__PROBLEM STATEMENT__: Once a line is found to contain "superior", copy it out of the listing.

********************

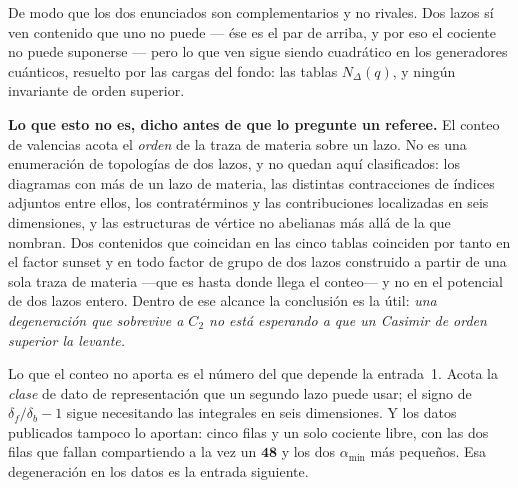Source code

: \documentclass[11pt,a4paper]{article}
\newcommand{\rep}[1]{\mathbf{#1}}
\newcommand{\amin}{\alpha_{\min}}
\begin{document}
De modo que los dos enunciados son complementarios y no rivales. Dos lazos sí ven contenido que uno
no puede --- ése es el par de arriba, y por eso el cociente no puede suponerse --- pero lo que ven
sigue siendo cuadrático en los generadores cuánticos, resuelto por las cargas del fondo: las tablas
$N_\Delta(q)$, y ningún invariante de orden superior.

\textbf{Lo que esto no es, dicho antes de que lo pregunte un referee.} El conteo de valencias acota
el \emph{orden} de la traza de materia sobre un lazo. No es una enumeración de topologías de dos
lazos, y no quedan aquí clasificados: los diagramas con más de un lazo de materia, las distintas
contracciones de índices adjuntos entre ellos, los contratérminos y las contribuciones localizadas
en seis dimensiones, y las estructuras de vértice no abelianas más allá de la que \cite{HMTY}
nombran. Dos contenidos que coincidan en las cinco tablas coinciden por tanto en el factor sunset y
en todo factor de grupo de dos lazos construido a partir de una sola traza de materia ---que es
hasta donde llega el conteo--- y no en el potencial de dos lazos entero. Dentro de ese alcance la
conclusión es la útil: \emph{una degeneración que sobrevive a $C_2$ no está esperando a que un
Casimir de orden superior la levante.}

Lo que el conteo no aporta es el número del que depende la entrada~1. Acota la \emph{clase} de dato
de representación que un segundo lazo puede usar; el signo de $\delta_f/\delta_b-1$ sigue
necesitando las integrales en seis dimensiones. Y los datos publicados tampoco lo aportan: cinco
filas y un solo cociente libre, con las dos filas que fallan compartiendo a la vez un $\rep{48}$ y
los dos $\amin$ más pequeños. Esa degeneración en los datos es la entrada siguiente.
\end{document}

********************

__EXERCISE OUTPUT__:
$N_\Delta(q)$, y ningún invariante de orden superior.
Casimir de orden superior la levante.}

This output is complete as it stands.